──────── AVAILABLE DATA

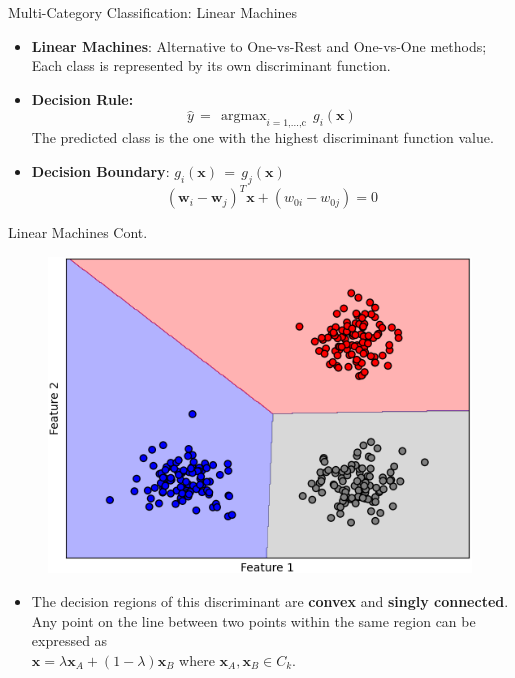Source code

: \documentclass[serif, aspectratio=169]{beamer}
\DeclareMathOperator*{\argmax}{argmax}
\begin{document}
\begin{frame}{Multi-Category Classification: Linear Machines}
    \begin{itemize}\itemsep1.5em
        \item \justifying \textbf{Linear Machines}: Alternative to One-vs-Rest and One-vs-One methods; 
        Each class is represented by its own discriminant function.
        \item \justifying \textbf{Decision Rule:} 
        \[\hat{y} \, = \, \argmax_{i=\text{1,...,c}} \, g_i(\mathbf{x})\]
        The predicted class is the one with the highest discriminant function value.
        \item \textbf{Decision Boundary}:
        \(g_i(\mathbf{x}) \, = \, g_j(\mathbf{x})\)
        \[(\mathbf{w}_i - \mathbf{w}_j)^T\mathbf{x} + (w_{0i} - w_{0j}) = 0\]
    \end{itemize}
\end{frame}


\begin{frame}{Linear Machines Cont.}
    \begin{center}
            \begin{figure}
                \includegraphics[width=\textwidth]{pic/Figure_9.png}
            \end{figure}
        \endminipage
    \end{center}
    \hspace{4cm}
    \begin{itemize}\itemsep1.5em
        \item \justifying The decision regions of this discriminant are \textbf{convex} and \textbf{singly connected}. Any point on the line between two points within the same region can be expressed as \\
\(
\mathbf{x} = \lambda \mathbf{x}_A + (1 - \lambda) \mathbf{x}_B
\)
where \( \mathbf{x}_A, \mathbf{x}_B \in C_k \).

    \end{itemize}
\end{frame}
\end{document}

────────────────

*WORK ITEM*
With pictures removed, write out exactly each line of the entries from the first through the line that holds "expressed as \\".

*EXPECTED ANSWER*
Source code

: \documentclass[serif, aspectratio=169]{beamer}
\DeclareMathOperator*{\argmax}{argmax}
\begin{document}
\begin{frame}{Multi-Category Classification: Linear Machines}
    \begin{itemize}\itemsep1.5em
        \item \justifying \textbf{Linear Machines}: Alternative to One-vs-Rest and One-vs-One methods; 
        Each class is represented by its own discriminant function.
        \item \justifying \textbf{Decision Rule:} 
        \[\hat{y} \, = \, \argmax_{i=\text{1,...,c}} \, g_i(\mathbf{x})\]
        The predicted class is the one with the highest discriminant function value.
        \item \textbf{Decision Boundary}:
        \(g_i(\mathbf{x}) \, = \, g_j(\mathbf{x})\)
        \[(\mathbf{w}_i - \mathbf{w}_j)^T\mathbf{x} + (w_{0i} - w_{0j}) = 0\]
    \end{itemize}
\end{frame}


\begin{frame}{Linear Machines Cont.}
    \begin{center}
            \begin{figure}
                \includegraphics[width=\textwidth]{pic/Figure_9.png}
            \end{figure}
        \endminipage
    \end{center}
    \hspace{4cm}
    \begin{itemize}\itemsep1.5em
        \item \justifying The decision regions of this discriminant are \textbf{convex} and \textbf{singly connected}. Any point on the line between two points within the same region can be expressed as \\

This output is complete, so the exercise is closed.